いよいよ映画公開が明日となりました。最後は、妻の津島美知子です。彼女は晩年、「回想の太宰治」という回想録を出版しています。ただこれは、太宰治との暮らしを綴ったもので、晩年の女性関係には触れられていませんから、太宰晩年の作品を読んでみたいと思います。あと、事実関係は、「太宰治の女房」という本も参考にしました。

ヴィヨンの妻 (新潮文庫)

 

回想の太宰治 (講談社文芸文庫 つH 1)

回想の太宰治 (講談社文芸文庫 つH 1)

 
太宰治の女房

太宰治の女房

 

 

美知子は幼いころから、教師であった父の転勤に伴い、いろいろな場所に移り住みます。現在のお茶の水大を卒業後、教師として勤務。その後、太宰治との縁談が持ち上がり、結婚。縁談が持ち上がった時に初めて太宰治の作品に触れます。その後結婚、新婚当初は甲府で暮らし、三鷹へ移り住み、開戦。戦中は甲府弘前への疎開の後、戦後は三鷹に戻りました。

 

若いころには二度の情死事件を起こし、山崎富江、太田静子どちらに対しても、おそらく言い寄ってきた他の女にも、いつも煮え切らねぇ対応をしていた太宰ですが、美知子とは結婚をすぐに決めたといいます。美知子に向ける表情はやっぱりなんか違うなぁ、という印象。「母」とか「同志」という言葉がふさわしいように思います。売れない小説家だったころから太宰を支えてきた美知子としては、芸術家に嫁いだ自負というのもあったようです。

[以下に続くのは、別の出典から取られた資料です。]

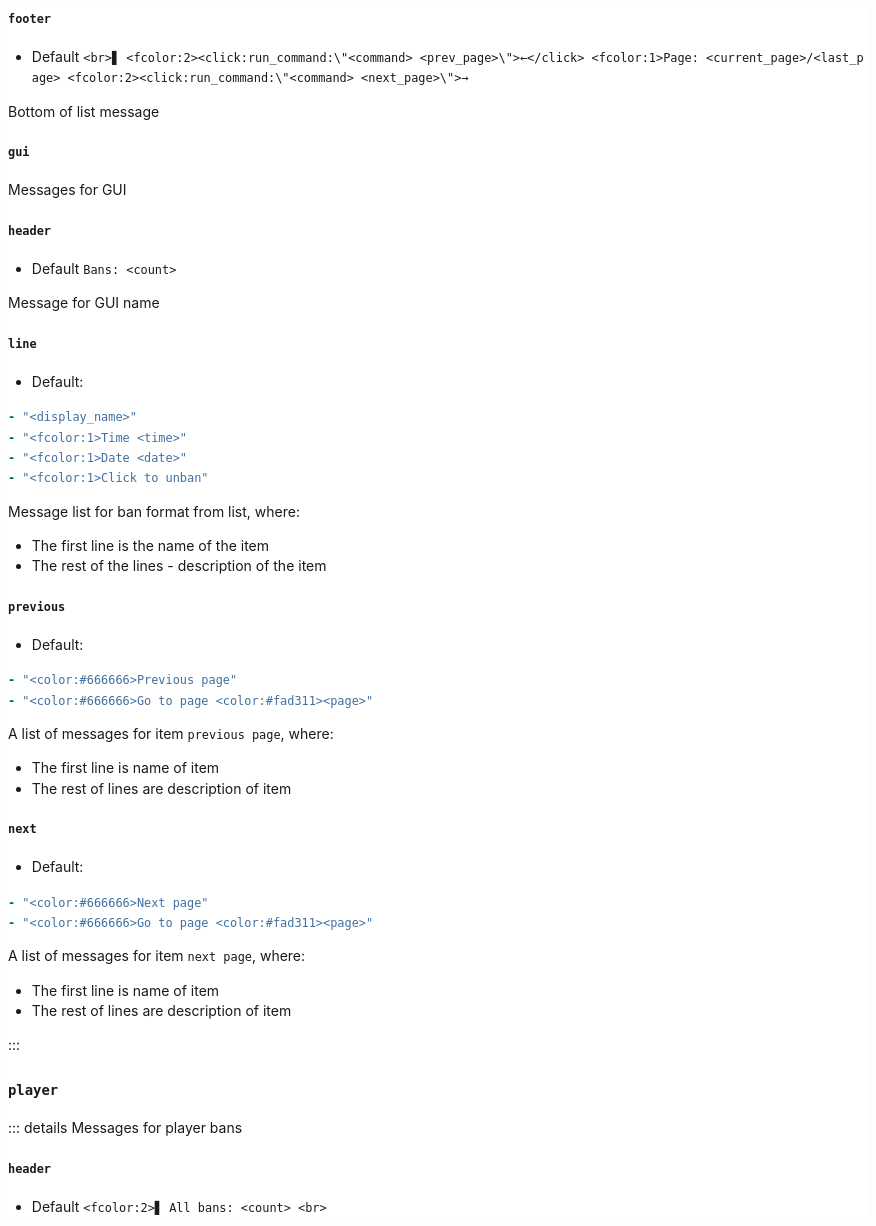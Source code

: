 #### `footer`
- Default `<br>▋ <fcolor:2><click:run_command:\"<command> <prev_page>\">←</click> <fcolor:1>Page: <current_page>/<last_page> <fcolor:2><click:run_command:\"<command> <next_page>\">→`

Bottom of list message

#### `gui`
Messages for GUI

#### `header`
- Default `Bans: <count>`

Message for GUI name

#### `line`
- Default:
```yaml
- "<display_name>"
- "<fcolor:1>Time <time>"
- "<fcolor:1>Date <date>"
- "<fcolor:1>Click to unban"
```
Message list for ban format from list, where:
- The first line is the name of the item
- The rest of the lines - description of the item

#### `previous`
- Default:
```yaml
- "<color:#666666>Previous page"
- "<color:#666666>Go to page <color:#fad311><page>"
```

A list of messages for item `previous page`, where:
- The first line is name of item
- The rest of lines are description of item

#### `next`
- Default:
```yaml
- "<color:#666666>Next page"
- "<color:#666666>Go to page <color:#fad311><page>"
```

A list of messages for item `next page`, where:
- The first line is name of item
- The rest of lines are description of item

:::

### `player`

::: details Messages for player bans

#### `header`
- Default `<fcolor:2>▋ All bans: <count> <br>`
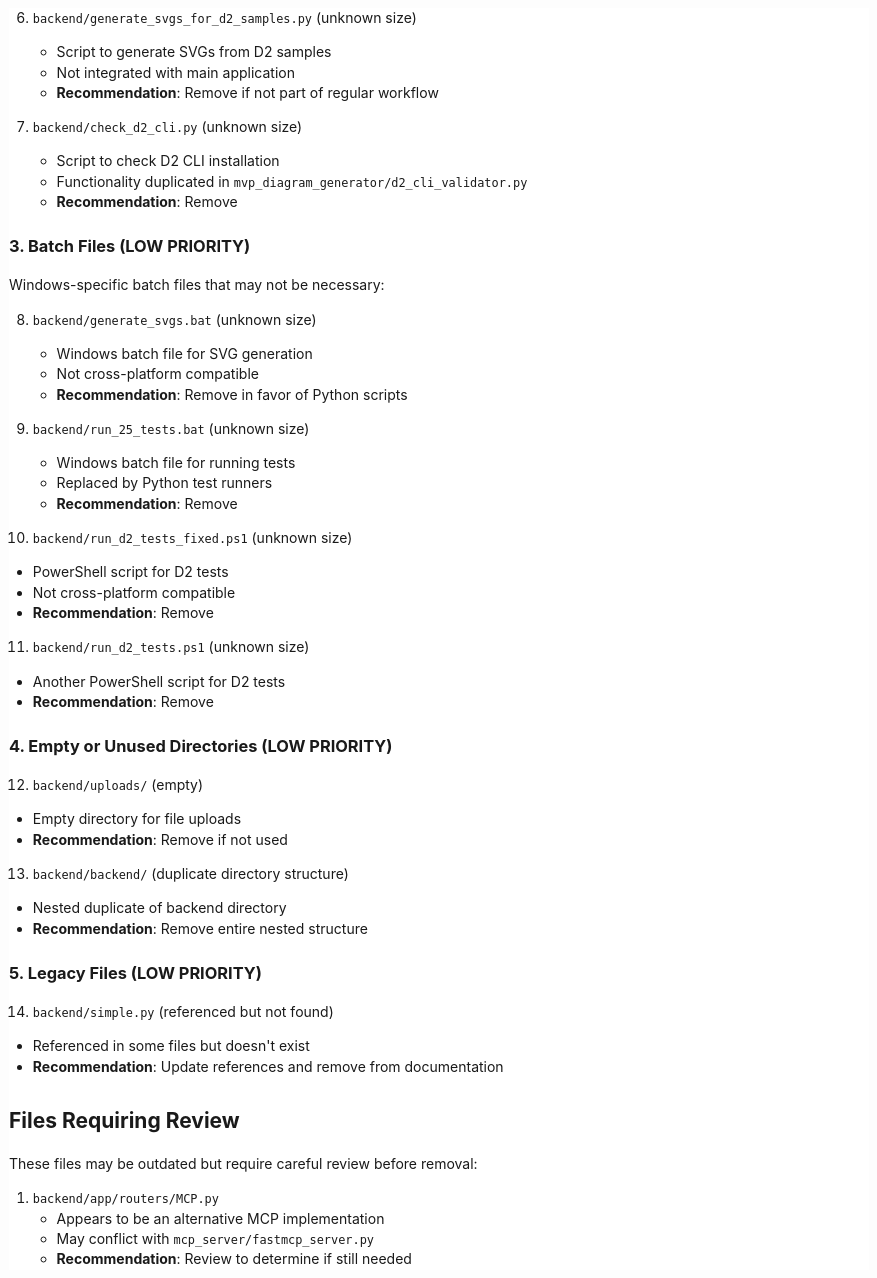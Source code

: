 6. `backend/generate_svgs_for_d2_samples.py` (unknown size)
   - Script to generate SVGs from D2 samples
   - Not integrated with main application
   - **Recommendation**: Remove if not part of regular workflow

7. `backend/check_d2_cli.py` (unknown size)
   - Script to check D2 CLI installation
   - Functionality duplicated in `mvp_diagram_generator/d2_cli_validator.py`
   - **Recommendation**: Remove

### 3. Batch Files (LOW PRIORITY)
Windows-specific batch files that may not be necessary:

8. `backend/generate_svgs.bat` (unknown size)
   - Windows batch file for SVG generation
   - Not cross-platform compatible
   - **Recommendation**: Remove in favor of Python scripts

9. `backend/run_25_tests.bat` (unknown size)
   - Windows batch file for running tests
   - Replaced by Python test runners
   - **Recommendation**: Remove

10. `backend/run_d2_tests_fixed.ps1` (unknown size)
   - PowerShell script for D2 tests
   - Not cross-platform compatible
   - **Recommendation**: Remove

11. `backend/run_d2_tests.ps1` (unknown size)
   - Another PowerShell script for D2 tests
   - **Recommendation**: Remove

### 4. Empty or Unused Directories (LOW PRIORITY)
12. `backend/uploads/` (empty)
   - Empty directory for file uploads
   - **Recommendation**: Remove if not used

13. `backend/backend/` (duplicate directory structure)
   - Nested duplicate of backend directory
   - **Recommendation**: Remove entire nested structure

### 5. Legacy Files (LOW PRIORITY)
14. `backend/simple.py` (referenced but not found)
   - Referenced in some files but doesn't exist
   - **Recommendation**: Update references and remove from documentation

## Files Requiring Review

These files may be outdated but require careful review before removal:

1. `backend/app/routers/MCP.py`
   - Appears to be an alternative MCP implementation
   - May conflict with `mcp_server/fastmcp_server.py`
   - **Recommendation**: Review to determine if still needed
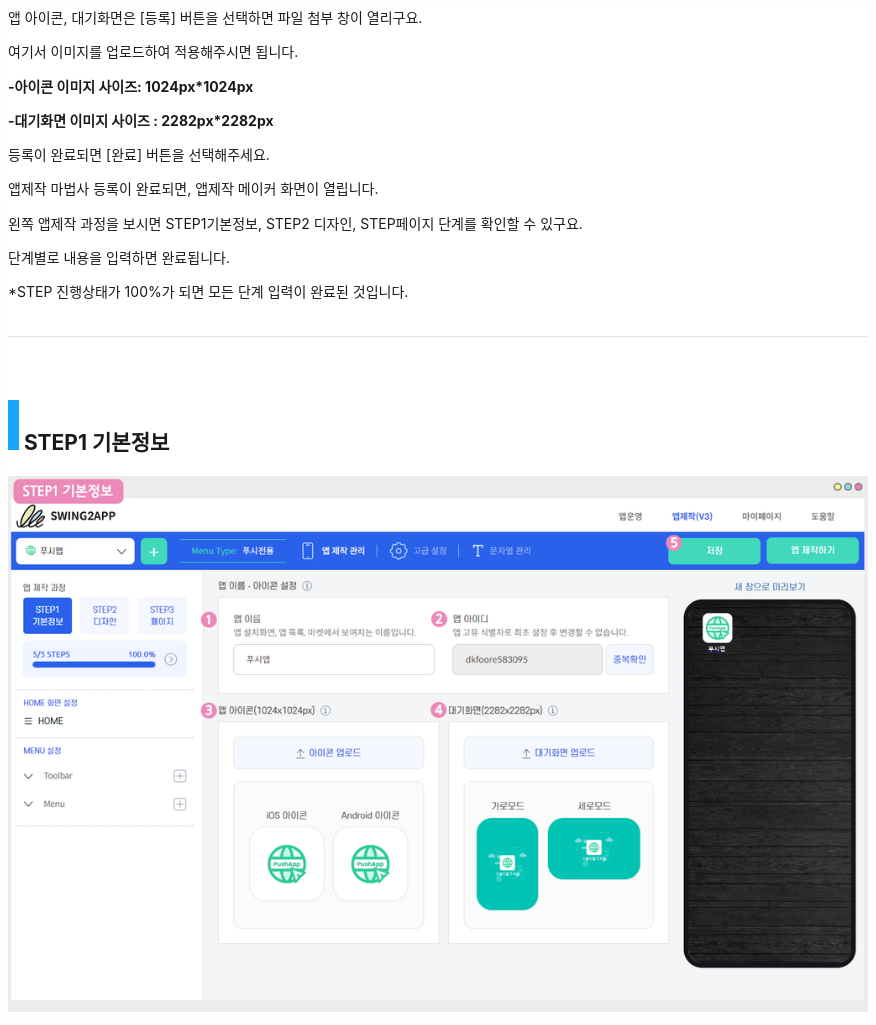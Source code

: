 앱 아이콘, 대기화면은 \[등록] 버튼을 선택하면 파일 첨부 창이 열리구요.

여기서 이미지를 업로드하여 적용해주시면 됩니다.

**-아이콘 이미지 사이즈: 1024px\*1024px**

**-대기화면 이미지 사이즈 : 2282px\*2282px**

등록이 완료되면 \[완료] 버튼을 선택해주세요.

앱제작 마법사 등록이 완료되면, 앱제작 메이커 화면이 열립니다.

왼쪽 앱제작 과정을 보시면 STEP1기본정보, STEP2 디자인, STEP페이지 단계를 확인할 수 있구요.

단계별로 내용을 입력하면 완료됩니다.

\*STEP 진행상태가 100%가 되면 모든 단계 입력이 완료된 것입니다.

![](<../../../.gitbook/assets/구분선 (1) (1).PNG>)

## ![](<../../../.gitbook/assets/image (2) (1).png>) **STEP1 기본정보**

![](../../../.gitbook/assets/푸시1.png)
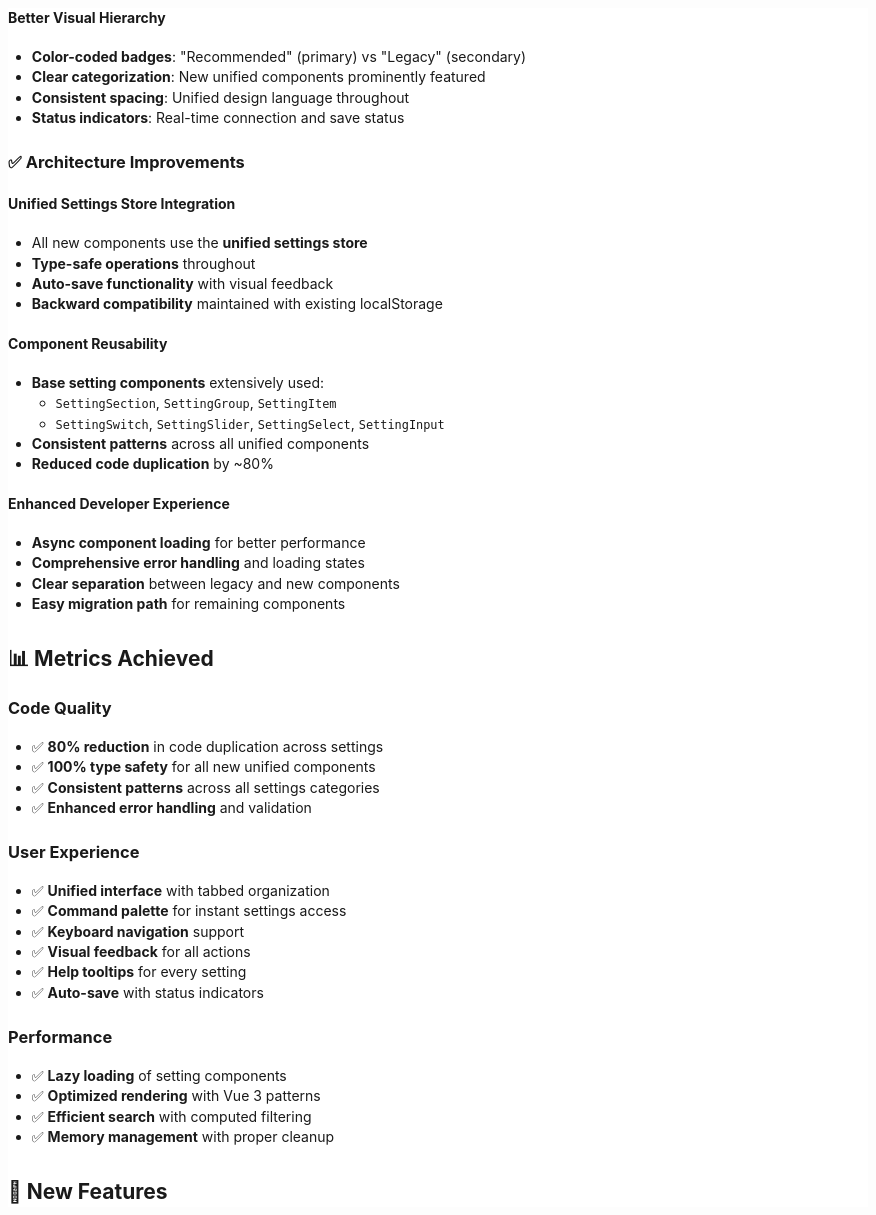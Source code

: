 #### **Better Visual Hierarchy**
- **Color-coded badges**: "Recommended" (primary) vs "Legacy" (secondary)
- **Clear categorization**: New unified components prominently featured
- **Consistent spacing**: Unified design language throughout
- **Status indicators**: Real-time connection and save status

### ✅ **Architecture Improvements**

#### **Unified Settings Store Integration**
- All new components use the **unified settings store**
- **Type-safe operations** throughout
- **Auto-save functionality** with visual feedback
- **Backward compatibility** maintained with existing localStorage

#### **Component Reusability**
- **Base setting components** extensively used:
  - `SettingSection`, `SettingGroup`, `SettingItem`
  - `SettingSwitch`, `SettingSlider`, `SettingSelect`, `SettingInput`
- **Consistent patterns** across all unified components
- **Reduced code duplication** by ~80%

#### **Enhanced Developer Experience**
- **Async component loading** for better performance
- **Comprehensive error handling** and loading states
- **Clear separation** between legacy and new components
- **Easy migration path** for remaining components

## 📊 **Metrics Achieved**

### **Code Quality**
- ✅ **80% reduction** in code duplication across settings
- ✅ **100% type safety** for all new unified components  
- ✅ **Consistent patterns** across all settings categories
- ✅ **Enhanced error handling** and validation

### **User Experience**
- ✅ **Unified interface** with tabbed organization
- ✅ **Command palette** for instant settings access
- ✅ **Keyboard navigation** support
- ✅ **Visual feedback** for all actions
- ✅ **Help tooltips** for every setting
- ✅ **Auto-save** with status indicators

### **Performance**
- ✅ **Lazy loading** of setting components
- ✅ **Optimized rendering** with Vue 3 patterns
- ✅ **Efficient search** with computed filtering
- ✅ **Memory management** with proper cleanup

## 🚀 **New Features**
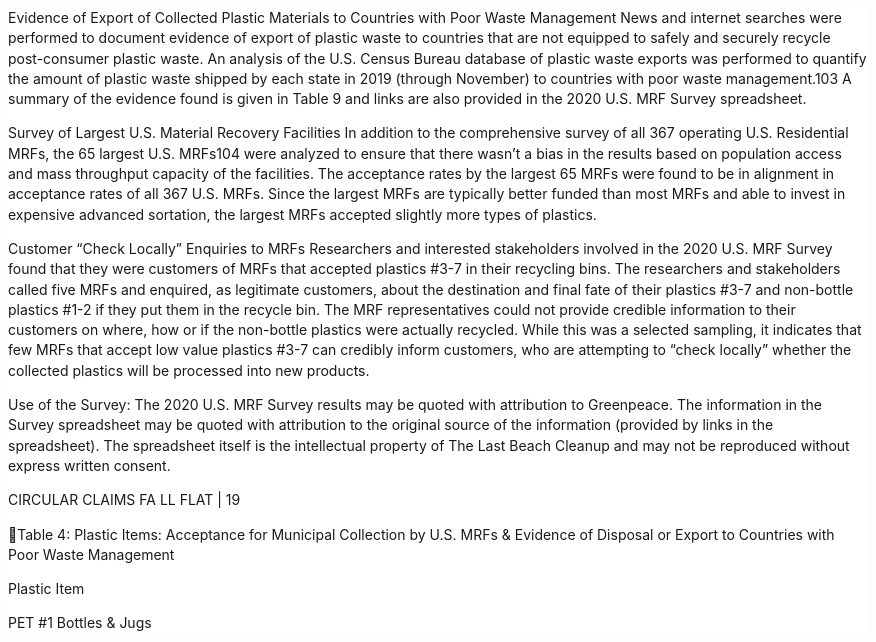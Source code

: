 Evidence of Export of Collected Plastic Materials to
Countries with Poor Waste Management
News and internet searches were performed to document
evidence of export of plastic waste to countries that are not
equipped to safely and securely recycle post-consumer plastic
waste. An analysis of the U.S. Census Bureau database of
plastic waste exports was performed to quantify the amount
of plastic waste shipped by each state in 2019 (through
November) to countries with poor waste management.103 A
summary of the evidence found is given in Table 9 and links
are also provided in the 2020 U.S. MRF Survey spreadsheet.

Survey of Largest U.S. Material Recovery Facilities
In addition to the comprehensive survey of all 367 operating
U.S. Residential MRFs, the 65 largest U.S. MRFs104 were analyzed
to ensure that there wasn’t a bias in the results based on
population access and mass throughput capacity of the
facilities. The acceptance rates by the largest 65 MRFs were
found to be in alignment in acceptance rates of all 367 U.S. MRFs.
Since the largest MRFs are typically better funded than most
MRFs and able to invest in expensive advanced sortation, the
largest MRFs accepted slightly more types of plastics.

Customer “Check Locally” Enquiries to MRFs
Researchers and interested stakeholders involved in the 2020
U.S. MRF Survey found that they were customers of MRFs that
accepted plastics #3-7 in their recycling bins. The researchers
and	stakeholders	called	five	MRFs	and	enquired,	as	legitimate
customers,	about	the	destination	and	final	fate	of	their
plastics #3-7 and non-bottle plastics #1-2 if they put them in
the recycle bin. The MRF representatives could not provide
credible information to their customers on where, how or if
the non-bottle plastics were actually recycled. While this was
a selected sampling, it indicates that few MRFs that accept low
value plastics #3-7 can credibly inform customers, who are
attempting to “check locally” whether the collected plastics
will be processed into new products.

Use of the Survey: The 2020 U.S. MRF Survey results may be
quoted with attribution to Greenpeace. The information in
the Survey spreadsheet may be quoted with attribution to
the original source of the information (provided by links in
the spreadsheet). The spreadsheet itself is the intellectual
property of The Last Beach Cleanup and may not be
reproduced without express written consent.

CIRCULAR CLAIMS FA LL FLAT  |  19

Table 4: Plastic Items: Acceptance for Municipal Collection by U.S. MRFs & Evidence of Disposal or Export to Countries with Poor Waste Management

Plastic Item

PET #1 Bottles & Jugs
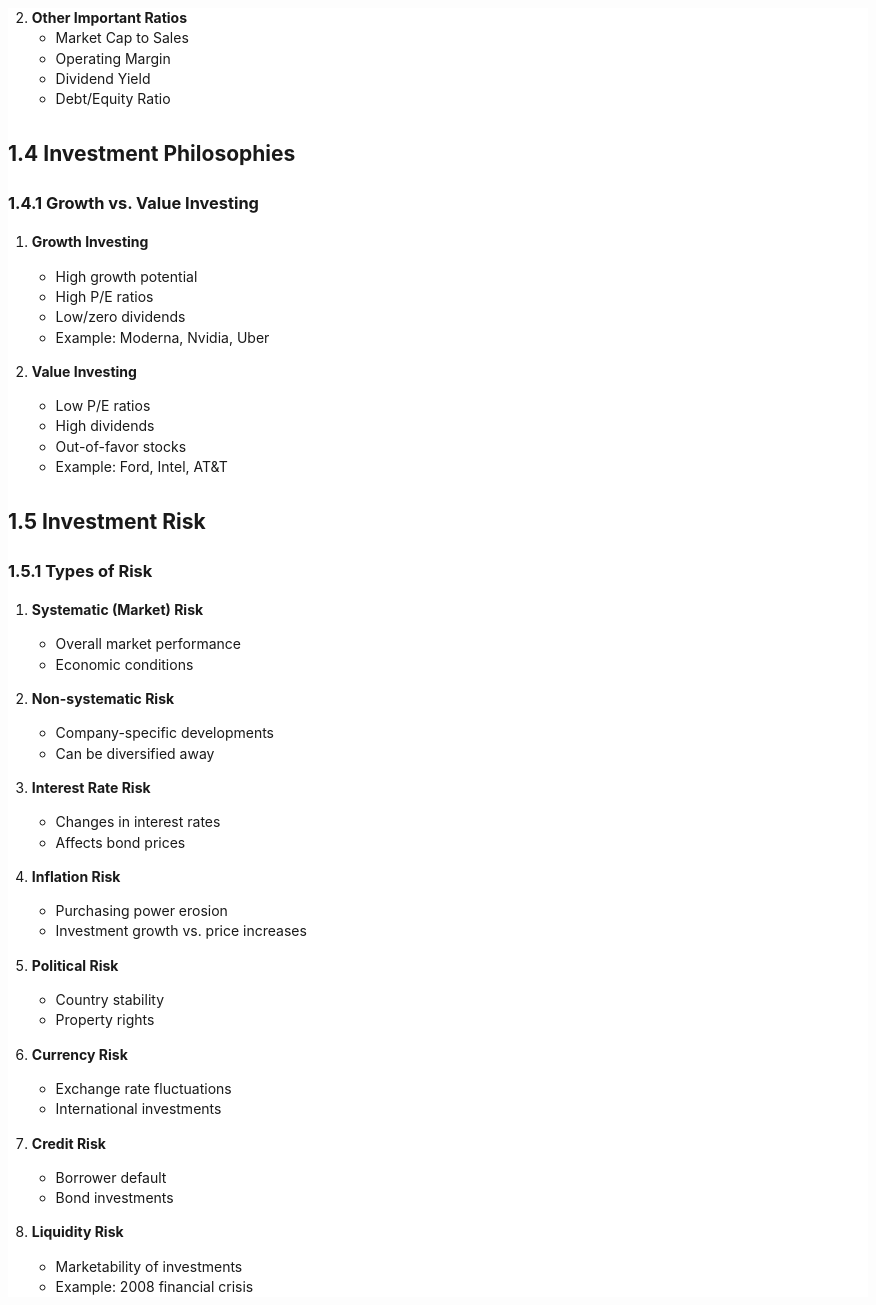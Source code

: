2. **Other Important Ratios**
   - Market Cap to Sales
   - Operating Margin
   - Dividend Yield
   - Debt/Equity Ratio

## 1.4 Investment Philosophies

### 1.4.1 Growth vs. Value Investing
1. **Growth Investing**
   - High growth potential
   - High P/E ratios
   - Low/zero dividends
   - Example: Moderna, Nvidia, Uber

2. **Value Investing**
   - Low P/E ratios
   - High dividends
   - Out-of-favor stocks
   - Example: Ford, Intel, AT&T

## 1.5 Investment Risk

### 1.5.1 Types of Risk
1. **Systematic (Market) Risk**
   - Overall market performance
   - Economic conditions

2. **Non-systematic Risk**
   - Company-specific developments
   - Can be diversified away

3. **Interest Rate Risk**
   - Changes in interest rates
   - Affects bond prices

4. **Inflation Risk**
   - Purchasing power erosion
   - Investment growth vs. price increases

5. **Political Risk**
   - Country stability
   - Property rights

6. **Currency Risk**
   - Exchange rate fluctuations
   - International investments

7. **Credit Risk**
   - Borrower default
   - Bond investments

8. **Liquidity Risk**
   - Marketability of investments
   - Example: 2008 financial crisis
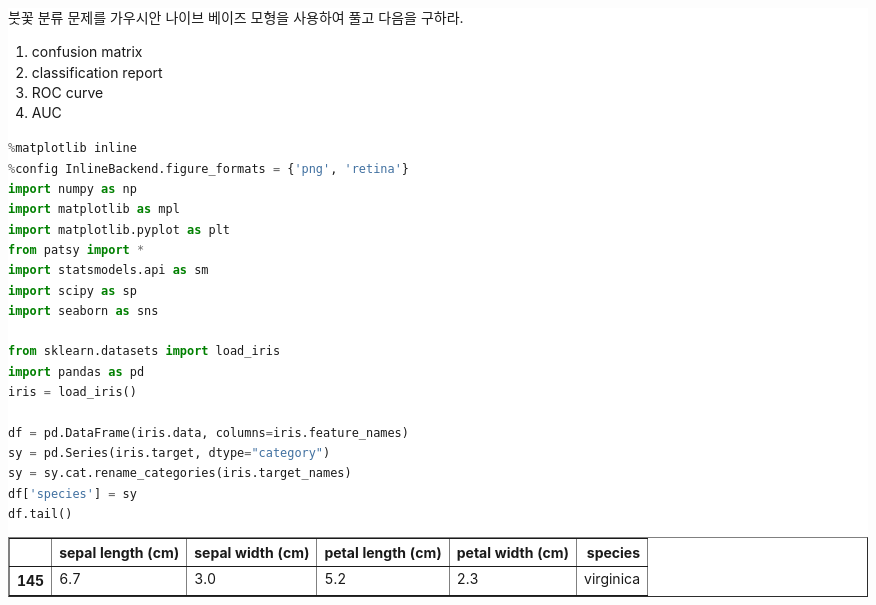 붓꽃 분류 문제를 가우시안 나이브 베이즈 모형을 사용하여 풀고 다음을 구하라.

1. confusion matrix
2. classification report
3. ROC curve
4. AUC


```python
%matplotlib inline
%config InlineBackend.figure_formats = {'png', 'retina'}
import numpy as np
import matplotlib as mpl
import matplotlib.pyplot as plt
from patsy import *
import statsmodels.api as sm
import scipy as sp
import seaborn as sns

from sklearn.datasets import load_iris
import pandas as pd
iris = load_iris()

df = pd.DataFrame(iris.data, columns=iris.feature_names)
sy = pd.Series(iris.target, dtype="category")
sy = sy.cat.rename_categories(iris.target_names)
df['species'] = sy
df.tail()
```




<div>
<style scoped>
    .dataframe tbody tr th:only-of-type {
        vertical-align: middle;
    }

    .dataframe tbody tr th {
        vertical-align: top;
    }

    .dataframe thead th {
        text-align: right;
    }
</style>
<table border="1" class="dataframe">
  <thead>
    <tr style="text-align: right;">
      <th></th>
      <th>sepal length (cm)</th>
      <th>sepal width (cm)</th>
      <th>petal length (cm)</th>
      <th>petal width (cm)</th>
      <th>species</th>
    </tr>
  </thead>
  <tbody>
    <tr>
      <th>145</th>
      <td>6.7</td>
      <td>3.0</td>
      <td>5.2</td>
      <td>2.3</td>
      <td>virginica</td>
    </tr>
    <tr>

太宰はとにかく小心者。訪問も断れないためいつも家には人があふれ、酒の誘いも断れないから家に帰ってこない日も多々…人間失格に描かれた通り、「ノー」と言えない男。ただ、こいつには甘えていいな、と思った相手にはとことん甘えます。酒場の主人とか、妻。ただ、美知子の対応を見るに、本人にイライラを見せたりダメなものはダメ!と言っているようです。新婚当初の甲府の家が気に入らず引っ越したい太宰は、「引っ越したいね~。ちょっと探してみてよ~」と言います。富江なら二つ返事で引っ越し先を見つけ何なら引越しの手配までするところが、美知子は「私にやらせようとしているな…」と感じ、首根っこつかんで不動産屋に連れて行ったりします。戦争中も妻子を疎開させたはいいが、ほんの数日で疎開先に押し掛ける太宰。「空襲で三鷹の家がやられた」というのですが、戦後に三鷹へ帰ってみたら家は無事。美知子がいないと暮らせないという、生活能力のなさ。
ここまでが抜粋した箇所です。